Korea Post meets with Goldman Sachs
News outlet Bloomberg reported that officials from Korea Post will meet the executives from the Goldman Sachs’ crypto research group in Hong Kong this month.
The meetup would see an educated round up between the South Korean postal service and the American based company where topics like digital assets, AI, and blockchain will be discussed.
The president of Korea Post, Kang Seong-ju, announced in an interview that he discussed cryptocurrencies with Goldman’s new chief executive, David Solomon in his recent visit to New York.
“I asked Goldman to pass on their know-how in the cryptocurrency area… Since cryptocurrencies are considered to have potential, and are something many people are watching, we’ll need to learn the strengths and weaknesses.”
He noted that their research tour draws stems from the increasing popularity of these digital assets among the mainstream financiers, that the company has no intentions of investing in virtual currencies.
On the other hand, Goldman Sachs is reportedly making plans to introduce a cryptocurrency trading platform after initial plans of supporting Bitcoin trades were revealed earlier in May.
Speculations of a possible cryptocurrency custody service emerged after the Wall Street firm hired a head of digital-asset markets.
South Korea remains bearish on cryptocurrencies
When the virtual currency fever broke out last year, South Korea was one of the hot spots, contributing a very large quota to the market cap, however, things changed when its policymakers took a dim view of the market.
In September 2017, the South Korean government placed a ban on Initial Public Offerings (IPO), followed by the prime minister’s stance on cryptocurrency.
In November, South Korea’s prime minister warned that cryptocurrencies could lead young people towards pyramid scams and drugs.
The justice minister of South Korea took it further by seeking a ban on cryptocurrency trading platforms.
Things could change in South Korea
Although cryptocurrencies operations have not had the smoothest ride in South Korea, there is a possibility that things could change, as the country continues to formalize its cryptocurrency regulations.
Cointelegraph recently reported that the South Korean government debate on virtual currencies revolves around the country’s controversial Initial Coin Offering (ICO) ban and the creation of a Malta-style ‘blockchain island.’
Crypto firms operating from South Korea could find some solace in the government’s decision to regulate cryptocurrencies in cooperation with the G20 directive.

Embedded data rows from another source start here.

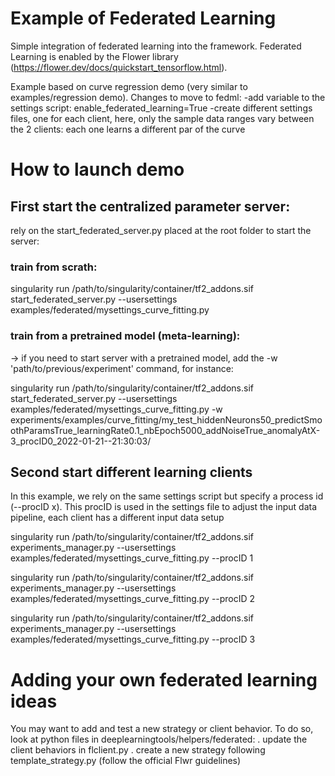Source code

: # Example of Federated Learning
Simple integration of federated learning into the framework.
Federated Learning is enabled by the Flower library (https://flower.dev/docs/quickstart_tensorflow.html).

Example based on curve regression demo (very similar to examples/regression demo). Changes to move to fedml:
-add variable to the settings script: enable_federated_learning=True
-create different settings files, one for each client, here, only the sample data ranges vary between the 2 clients: each one learns a different par of the curve

# How to launch demo
## First start the centralized parameter server:
rely on the start_federated_server.py placed at the root folder to start the server:

### train from scrath:
singularity run /path/to/singularity/container/tf2_addons.sif start_federated_server.py --usersettings examples/federated/mysettings_curve_fitting.py 

### train from a pretrained model (meta-learning):
-> if you need to start server with a pretrained model, add the -w 'path/to/previous/experiment' command, for instance:

 singularity run  /path/to/singularity/container/tf2_addons.sif start_federated_server.py  --usersettings examples/federated/mysettings_curve_fitting.py -w experiments/examples/curve_fitting/my_test_hiddenNeurons50_predictSmoothParamsTrue_learningRate0.1_nbEpoch5000_addNoiseTrue_anomalyAtX-3_procID0_2022-01-21--21\:30\:03/

## Second start different learning clients
In this example, we rely on the same settings script but specify a process id (--procID x). This procID is used in the settings file to adjust the input data pipeline, each client has a different input data setup

 singularity run  /path/to/singularity/container/tf2_addons.sif experiments_manager.py --usersettings examples/federated/mysettings_curve_fitting.py --procID 1

 singularity run  /path/to/singularity/container/tf2_addons.sif experiments_manager.py --usersettings examples/federated/mysettings_curve_fitting.py --procID 2

 singularity run  /path/to/singularity/container/tf2_addons.sif experiments_manager.py --usersettings examples/federated/mysettings_curve_fitting.py --procID 3

# Adding your own federated learning ideas

You may want to add and test a new strategy or client behavior. To do so, look at python files in deeplearningtools/helpers/federated:
 . update the client behaviors in flclient.py
 . create a new strategy following template_strategy.py (follow the official Flwr guidelines)
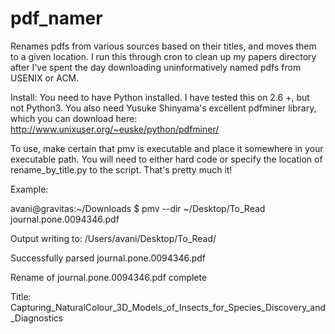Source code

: pdf_namer
=========

Renames pdfs from various sources based on their titles, and moves them to a given location.  I run this through cron to clean up my papers directory after I've spent the day downloading uninformatively named pdfs from USENIX or ACM.

Install:
You need to have Python installed. I have tested this on 2.6 +, but not Python3.
You also need Yusuke Shinyama's excellent pdfminer library, which you can
download here: http://www.unixuser.org/~euske/python/pdfminer/

To use, make certain that pmv is executable and place it somewhere in your
executable path.  You will need to either hard code or specify the location of
rename_by_title.py to the script.  That's pretty much it!

Example:

avani@gravitas:~/Downloads $ pmv --dir ~/Desktop/To_Read journal.pone.0094346.pdf

Output writing to: /Users/avani/Desktop/To_Read/

Successfully parsed journal.pone.0094346.pdf

Rename of journal.pone.0094346.pdf complete

Title:
Capturing_NaturalColour_3D_Models_of_Insects_for_Species_Discovery_and_Diagnostics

Korea Post has however announced that it has no intentions in investing in virtual currencies, but the research trip underscores how the once-fringe asset class is moving closer to reaching mainstream adoption.
Similarly, India’s Securities and Exchange Board (SEBI) in its 2017-18 annual report, announced that the agency organized tours to other countries for its officials to study cryptocurrencies and Initial Coin Offerings (ICO).